(Task directions) All of the records that follow need to be copied word for word, without the pictures.

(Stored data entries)
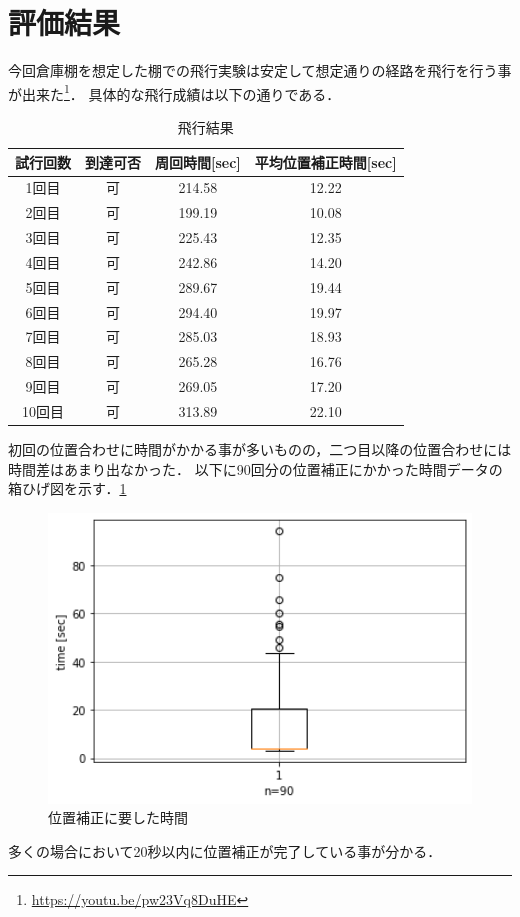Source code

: \section{評価結果}
今回倉庫棚を想定した棚での飛行実験は安定して想定通りの経路を飛行を行う事が出来た\footnote{\url{https://youtu.be/pw23Vq8DuHE}}．
具体的な飛行成績は以下の通りである．

\begin{table}[h]
    \caption{飛行結果}
    \label{table:fly_result}
    \centering
    \begin{tabular}{cccc}
        \hline
        試行回数 & 到達可否 & 周回時間[sec] & 平均位置補正時間[sec] \\
        \hline \hline
        1回目 & 可 & 214.58 & 12.22 \\
        2回目 & 可 & 199.19 & 10.08 \\
        3回目 & 可 & 225.43 & 12.35 \\
        4回目 & 可 & 242.86 & 14.20 \\
        5回目 & 可 & 289.67 & 19.44 \\
        6回目 & 可 & 294.40 & 19.97 \\
        7回目 & 可 & 285.03 & 18.93 \\
        8回目 & 可 & 265.28 & 16.76 \\
        9回目 & 可 & 269.05 & 17.20 \\
        10回目 & 可 & 313.89 & 22.10 \\
        \hline
    \end{tabular}
\end{table}

初回の位置合わせに時間がかかる事が多いものの，二つ目以降の位置合わせには時間差はあまり出なかった．
以下に90回分の位置補正にかかった時間データの箱ひげ図を示す．\ref{box_plot}

\begin{figure}[htbp]
    \begin{center}
      \includegraphics[clip,width=15.0cm]{img/timedata.png}
      \caption{位置補正に要した時間}
      \label{box_plot}
    \end{center}
  \end{figure}

  多くの場合において20秒以内に位置補正が完了している事が分かる．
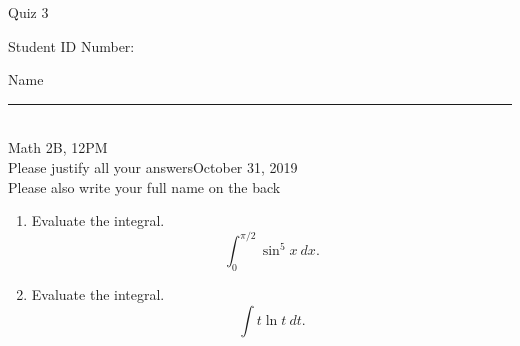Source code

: \documentclass[12pt]{article}
\begin{document}
\begin{flushleft} 
\centerline{\LARGE{Quiz 3}} 
\vspace{5 mm}
{Student ID Number:}\hfill  
{Name \rule {2 in}{0.01in}}\\
Math 2B, 12PM
\\
{Please justify all your answers}\hfill {October 31, 2019}
\\
{Please also write your full name on the back} 

\medskip
\end{flushleft}

\begin{enumerate}
	\item Evaluate the integral.
	\[
	\int_0^{\pi/2}\sin^5x\ dx.
	\]
	\vfill
	\item Evaluate the integral.
	\[
	\int t\ln t\ dt.
	\]
	\vfill
\end{enumerate}

\end{document}
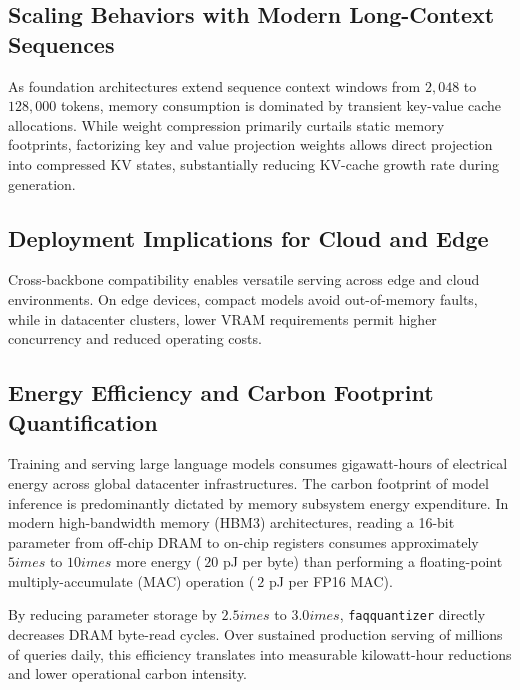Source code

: \subsection{Scaling Behaviors with Modern Long-Context Sequences}
As foundation architectures extend sequence context windows from $2{,}048$ to $128{,}000$ tokens, memory consumption is dominated by transient key-value cache allocations. While weight compression primarily curtails static memory footprints, factorizing key and value projection weights allows direct projection into compressed KV states, substantially reducing KV-cache growth rate during generation.

\subsection{Deployment Implications for Cloud and Edge}
Cross-backbone compatibility enables versatile serving across edge and cloud environments. On edge devices, compact models avoid out-of-memory faults, while in datacenter clusters, lower VRAM requirements permit higher concurrency and reduced operating costs.

\subsection{Energy Efficiency and Carbon Footprint Quantification}
Training and serving large language models consumes gigawatt-hours of electrical energy across global datacenter infrastructures. The carbon footprint of model inference is predominantly dictated by memory subsystem energy expenditure. In modern high-bandwidth memory (HBM3) architectures, reading a 16-bit parameter from off-chip DRAM to on-chip registers consumes approximately $5	imes$ to $10	imes$ more energy ($~20$ pJ per byte) than performing a floating-point multiply-accumulate (MAC) operation ($~2$ pJ per FP16 MAC).

By reducing parameter storage by $2.5	imes$ to $3.0	imes$, \texttt{faqquantizer} directly decreases DRAM byte-read cycles. Over sustained production serving of millions of queries daily, this efficiency translates into measurable kilowatt-hour reductions and lower operational carbon intensity.
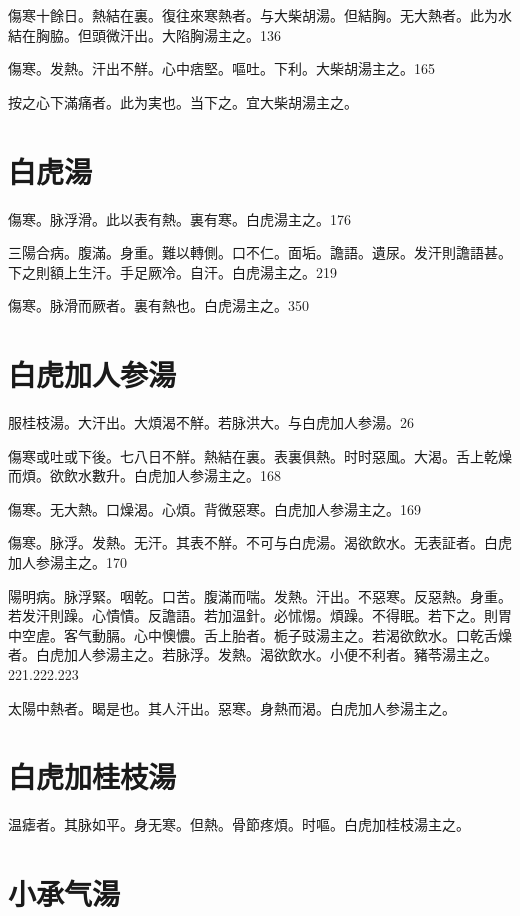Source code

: \documentclass[12pt,twoside,UTF8,b5paper]{ctexbook}
\begin{document}
傷寒十餘日。熱結在裏。復往來寒熱者。与大柴胡湯。但結胸。无大熱者。此为水結在胸脇。{但}頭微汗出。大陷胸湯主之。136

傷寒。发熱。汗出不觧。心中痞堅。嘔吐。下利。大柴胡湯主之。165

按之心下滿痛者。此为実也。当下之。宜大柴胡湯主之。

\section{白虎湯}

傷寒。脉浮滑。此以表有熱。裏有寒。白虎湯主之。176

三陽合病。腹滿。身重。難以轉側。口不仁。面垢。譫語。遺尿。发汗則譫語{甚}。下之則額上生汗。手足厥冷。自汗。白虎湯主之。219

傷寒。脉滑而厥者。裏有熱也。白虎湯主之。350

\section{白虎加人参湯}

服桂枝湯。大汗出。大煩渴不觧。若脉洪大。与白虎{加人参}湯。26

傷寒或吐或下後。七八日不觧。熱結在裏。表裏俱熱。时时惡風。大渴。舌上乾燥而煩。欲飲水數升。白虎{加人参}湯主之。168

傷寒。无大熱。口燥渴。心煩。背微惡寒。白虎{加人参}湯主之。169

傷寒。脉浮。发熱。无汗。其表不觧。不可与白虎湯。渴欲飲水。无表証者。白虎{加人参}湯主之。170

陽明病。脉浮緊。咽乾。口苦。腹滿而喘。发熱。汗出。不惡寒。反惡熱。身重。若发汗則躁。心憒憒。反譫語。若加温針。必怵惕。煩躁。不得眠。若下之。則胃中空虗。客气動膈。心中懊憹。舌上胎者。栀子{豉}湯主之。若渴欲飲水。口乾舌燥者。白虎{加人参}湯主之。若脉浮。发熱。渴欲飲水。小便不利者。豬苓湯主之。221.222.223

太陽中熱者。暍是也。其人汗出。惡寒。身熱而渴。白虎{加人参}湯主之。

\section{白虎加桂枝湯}

温瘧者。其脉如平。身无寒。但熱。骨節疼煩。时嘔。白虎加桂枝湯主之。

\section{小承气湯}
\end{document}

(Exercise output)
Source code

: \section{評価結果}
今回倉庫棚を想定した棚での飛行実験は安定して想定通りの経路を飛行を行う事が出来た\footnote{\url{https://youtu.be/pw23Vq8DuHE}}．
具体的な飛行成績は以下の通りである．

\begin{table}[h]
    \caption{飛行結果}
    \label{table:fly_result}
    \centering
    \begin{tabular}{cccc}
        \hline
        試行回数 & 到達可否 & 周回時間[sec] & 平均位置補正時間[sec] \\
        \hline \hline
        1回目 & 可 & 214.58 & 12.22 \\
        2回目 & 可 & 199.19 & 10.08 \\
        3回目 & 可 & 225.43 & 12.35 \\
        4回目 & 可 & 242.86 & 14.20 \\
        5回目 & 可 & 289.67 & 19.44 \\
        6回目 & 可 & 294.40 & 19.97 \\
        7回目 & 可 & 285.03 & 18.93 \\
        8回目 & 可 & 265.28 & 16.76 \\
        9回目 & 可 & 269.05 & 17.20 \\
        10回目 & 可 & 313.89 & 22.10 \\
        \hline
    \end{tabular}
\end{table}

初回の位置合わせに時間がかかる事が多いものの，二つ目以降の位置合わせには時間差はあまり出なかった．
以下に90回分の位置補正にかかった時間データの箱ひげ図を示す．\ref{box_plot}

\begin{figure}[htbp]
    \begin{center}
      \includegraphics[clip,width=15.0cm]{img/timedata.png}
      \caption{位置補正に要した時間}
      \label{box_plot}
    \end{center}
  \end{figure}

  多くの場合において20秒以内に位置補正が完了している事が分かる．
Source code

: \documentclass[12pt]{article}
\begin{document}
\begin{flushleft} 
\centerline{\LARGE{Quiz 3}} 
\vspace{5 mm}
{Student ID Number:}\hfill  
{Name \rule {2 in}{0.01in}}\\
Math 2B, 12PM
\\
{Please justify all your answers}\hfill {October 31, 2019}
\\
{Please also write your full name on the back} 

\medskip
\end{flushleft}

\begin{enumerate}
	\item Evaluate the integral.
	\[
	\int_0^{\pi/2}\sin^5x\ dx.
	\]
	\vfill
	\item Evaluate the integral.
	\[
	\int t\ln t\ dt.
	\]
	\vfill
\end{enumerate}

\end{document}
Source code

: \subsection{Scaling Behaviors with Modern Long-Context Sequences}
As foundation architectures extend sequence context windows from $2{,}048$ to $128{,}000$ tokens, memory consumption is dominated by transient key-value cache allocations. While weight compression primarily curtails static memory footprints, factorizing key and value projection weights allows direct projection into compressed KV states, substantially reducing KV-cache growth rate during generation.

\subsection{Deployment Implications for Cloud and Edge}
Cross-backbone compatibility enables versatile serving across edge and cloud environments. On edge devices, compact models avoid out-of-memory faults, while in datacenter clusters, lower VRAM requirements permit higher concurrency and reduced operating costs.

\subsection{Energy Efficiency and Carbon Footprint Quantification}
Training and serving large language models consumes gigawatt-hours of electrical energy across global datacenter infrastructures. The carbon footprint of model inference is predominantly dictated by memory subsystem energy expenditure. In modern high-bandwidth memory (HBM3) architectures, reading a 16-bit parameter from off-chip DRAM to on-chip registers consumes approximately $5	imes$ to $10	imes$ more energy ($~20$ pJ per byte) than performing a floating-point multiply-accumulate (MAC) operation ($~2$ pJ per FP16 MAC).

By reducing parameter storage by $2.5	imes$ to $3.0	imes$, \texttt{faqquantizer} directly decreases DRAM byte-read cycles. Over sustained production serving of millions of queries daily, this efficiency translates into measurable kilowatt-hour reductions and lower operational carbon intensity.
Source code

: \documentclass[12pt,twoside,UTF8,b5paper]{ctexbook}
\begin{document}
傷寒十餘日。熱結在裏。復往來寒熱者。与大柴胡湯。但結胸。无大熱者。此为水結在胸脇。{但}頭微汗出。大陷胸湯主之。136

傷寒。发熱。汗出不觧。心中痞堅。嘔吐。下利。大柴胡湯主之。165

按之心下滿痛者。此为実也。当下之。宜大柴胡湯主之。

\section{白虎湯}

傷寒。脉浮滑。此以表有熱。裏有寒。白虎湯主之。176

三陽合病。腹滿。身重。難以轉側。口不仁。面垢。譫語。遺尿。发汗則譫語{甚}。下之則額上生汗。手足厥冷。自汗。白虎湯主之。219

傷寒。脉滑而厥者。裏有熱也。白虎湯主之。350

\section{白虎加人参湯}

服桂枝湯。大汗出。大煩渴不觧。若脉洪大。与白虎{加人参}湯。26

傷寒或吐或下後。七八日不觧。熱結在裏。表裏俱熱。时时惡風。大渴。舌上乾燥而煩。欲飲水數升。白虎{加人参}湯主之。168

傷寒。无大熱。口燥渴。心煩。背微惡寒。白虎{加人参}湯主之。169

傷寒。脉浮。发熱。无汗。其表不觧。不可与白虎湯。渴欲飲水。无表証者。白虎{加人参}湯主之。170

陽明病。脉浮緊。咽乾。口苦。腹滿而喘。发熱。汗出。不惡寒。反惡熱。身重。若发汗則躁。心憒憒。反譫語。若加温針。必怵惕。煩躁。不得眠。若下之。則胃中空虗。客气動膈。心中懊憹。舌上胎者。栀子{豉}湯主之。若渴欲飲水。口乾舌燥者。白虎{加人参}湯主之。若脉浮。发熱。渴欲飲水。小便不利者。豬苓湯主之。221.222.223

太陽中熱者。暍是也。其人汗出。惡寒。身熱而渴。白虎{加人参}湯主之。

\section{白虎加桂枝湯}

温瘧者。其脉如平。身无寒。但熱。骨節疼煩。时嘔。白虎加桂枝湯主之。

\section{小承气湯}
\end{document}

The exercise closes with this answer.